| Work item |
Starting at the line that contains "luz para revelação" in the listing below, write out every line word for word until you have written the line that contains "###### Lucas 2:37".

| Data shown |
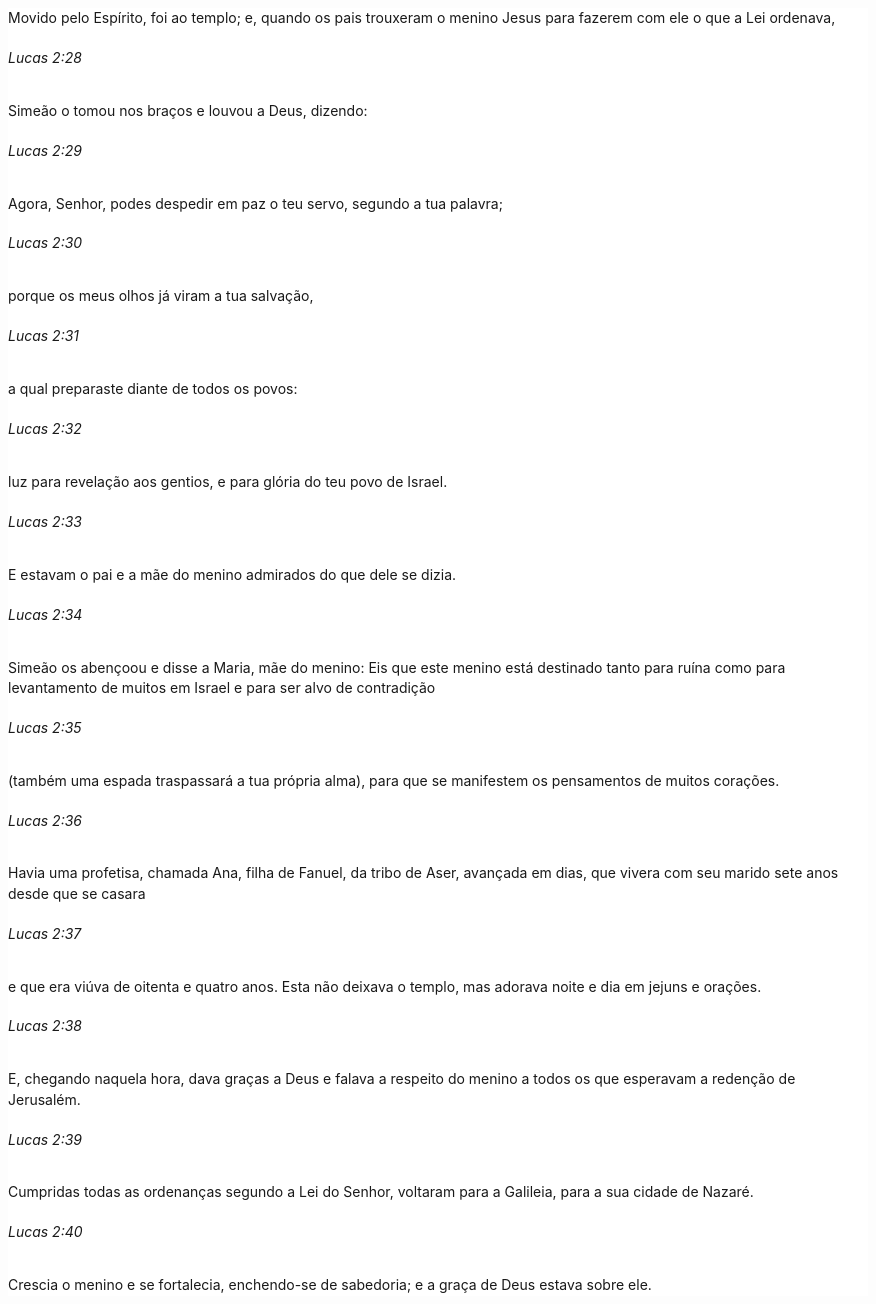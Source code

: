 Movido pelo Espírito, foi ao templo; e, quando os pais trouxeram o menino Jesus para fazerem com ele o que a Lei ordenava,

###### Lucas 2:28

Simeão o tomou nos braços e louvou a Deus, dizendo:

###### Lucas 2:29

Agora, Senhor, podes despedir em paz o teu servo, segundo a tua palavra;

###### Lucas 2:30

porque os meus olhos já viram a tua salvação,

###### Lucas 2:31

a qual preparaste diante de todos os povos:

###### Lucas 2:32

luz para revelação aos gentios, e para glória do teu povo de Israel.

###### Lucas 2:33

E estavam o pai e a mãe do menino admirados do que dele se dizia.

###### Lucas 2:34

Simeão os abençoou e disse a Maria, mãe do menino: Eis que este menino está destinado tanto para ruína como para levantamento de muitos em Israel e para ser alvo de contradição

###### Lucas 2:35

(também uma espada traspassará a tua própria alma), para que se manifestem os pensamentos de muitos corações.

###### Lucas 2:36

Havia uma profetisa, chamada Ana, filha de Fanuel, da tribo de Aser, avançada em dias, que vivera com seu marido sete anos desde que se casara

###### Lucas 2:37

e que era viúva de oitenta e quatro anos. Esta não deixava o templo, mas adorava noite e dia em jejuns e orações.

###### Lucas 2:38

E, chegando naquela hora, dava graças a Deus e falava a respeito do menino a todos os que esperavam a redenção de Jerusalém.

###### Lucas 2:39

Cumpridas todas as ordenanças segundo a Lei do Senhor, voltaram para a Galileia, para a sua cidade de Nazaré.

###### Lucas 2:40

Crescia o menino e se fortalecia, enchendo-se de sabedoria; e a graça de Deus estava sobre ele.
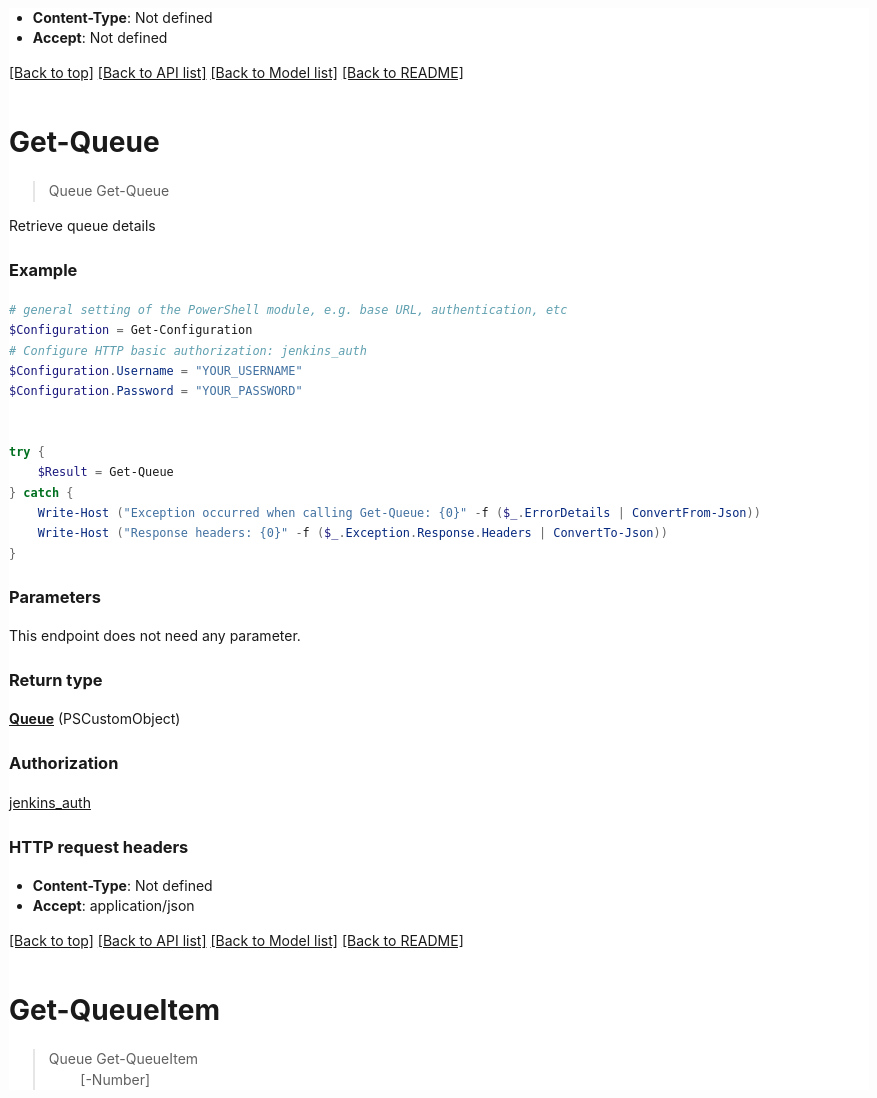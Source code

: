  - **Content-Type**: Not defined
 - **Accept**: Not defined

[[Back to top]](#) [[Back to API list]](../README.md#documentation-for-api-endpoints) [[Back to Model list]](../README.md#documentation-for-models) [[Back to README]](../README.md)

<a name="Get-Queue"></a>
# **Get-Queue**
> Queue Get-Queue<br>



Retrieve queue details

### Example
```powershell
# general setting of the PowerShell module, e.g. base URL, authentication, etc
$Configuration = Get-Configuration
# Configure HTTP basic authorization: jenkins_auth
$Configuration.Username = "YOUR_USERNAME"
$Configuration.Password = "YOUR_PASSWORD"


try {
    $Result = Get-Queue
} catch {
    Write-Host ("Exception occurred when calling Get-Queue: {0}" -f ($_.ErrorDetails | ConvertFrom-Json))
    Write-Host ("Response headers: {0}" -f ($_.Exception.Response.Headers | ConvertTo-Json))
}
```

### Parameters
This endpoint does not need any parameter.

### Return type

[**Queue**](Queue.md) (PSCustomObject)

### Authorization

[jenkins_auth](../README.md#jenkins_auth)

### HTTP request headers

 - **Content-Type**: Not defined
 - **Accept**: application/json

[[Back to top]](#) [[Back to API list]](../README.md#documentation-for-api-endpoints) [[Back to Model list]](../README.md#documentation-for-models) [[Back to README]](../README.md)

<a name="Get-QueueItem"></a>
# **Get-QueueItem**
> Queue Get-QueueItem<br>
> &nbsp;&nbsp;&nbsp;&nbsp;&nbsp;&nbsp;&nbsp;&nbsp;[-Number] <String><br>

| Expected answer |
luz para revelação aos gentios, e para glória do teu povo de Israel.

###### Lucas 2:33

E estavam o pai e a mãe do menino admirados do que dele se dizia.

###### Lucas 2:34

Simeão os abençoou e disse a Maria, mãe do menino: Eis que este menino está destinado tanto para ruína como para levantamento de muitos em Israel e para ser alvo de contradição

###### Lucas 2:35

(também uma espada traspassará a tua própria alma), para que se manifestem os pensamentos de muitos corações.

###### Lucas 2:36

Havia uma profetisa, chamada Ana, filha de Fanuel, da tribo de Aser, avançada em dias, que vivera com seu marido sete anos desde que se casara

###### Lucas 2:37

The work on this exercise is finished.